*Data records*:
= = = = =
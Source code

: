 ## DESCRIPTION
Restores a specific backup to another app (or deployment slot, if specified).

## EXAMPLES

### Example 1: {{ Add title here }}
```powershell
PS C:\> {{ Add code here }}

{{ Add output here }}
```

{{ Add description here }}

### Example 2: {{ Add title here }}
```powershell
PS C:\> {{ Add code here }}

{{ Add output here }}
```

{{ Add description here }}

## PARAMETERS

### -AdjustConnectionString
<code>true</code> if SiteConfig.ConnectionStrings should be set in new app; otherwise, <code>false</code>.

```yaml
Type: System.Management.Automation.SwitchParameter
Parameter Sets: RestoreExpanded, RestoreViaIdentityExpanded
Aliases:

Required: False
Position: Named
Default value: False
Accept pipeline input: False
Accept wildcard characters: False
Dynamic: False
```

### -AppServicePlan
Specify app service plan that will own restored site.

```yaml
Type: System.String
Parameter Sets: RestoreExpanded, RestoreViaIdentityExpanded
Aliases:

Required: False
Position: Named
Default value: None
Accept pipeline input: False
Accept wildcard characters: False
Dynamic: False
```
= = = = =
*ABOUT THIS EXERCISE*: Retype all of the entries. Keep each one exactly as written.

*EXERCISE RESULT*:
Source code

: ## DESCRIPTION
Restores a specific backup to another app (or deployment slot, if specified).

## EXAMPLES

### Example 1: {{ Add title here }}
```powershell
PS C:\> {{ Add code here }}

{{ Add output here }}
```

{{ Add description here }}

### Example 2: {{ Add title here }}
```powershell
PS C:\> {{ Add code here }}

{{ Add output here }}
```

{{ Add description here }}

## PARAMETERS

### -AdjustConnectionString
<code>true</code> if SiteConfig.ConnectionStrings should be set in new app; otherwise, <code>false</code>.

```yaml
Type: System.Management.Automation.SwitchParameter
Parameter Sets: RestoreExpanded, RestoreViaIdentityExpanded
Aliases:

Required: False
Position: Named
Default value: False
Accept pipeline input: False
Accept wildcard characters: False
Dynamic: False
```

### -AppServicePlan
Specify app service plan that will own restored site.

```yaml
Type: System.String
Parameter Sets: RestoreExpanded, RestoreViaIdentityExpanded
Aliases:

Required: False
Position: Named
Default value: None
Accept pipeline input: False
Accept wildcard characters: False
Dynamic: False
```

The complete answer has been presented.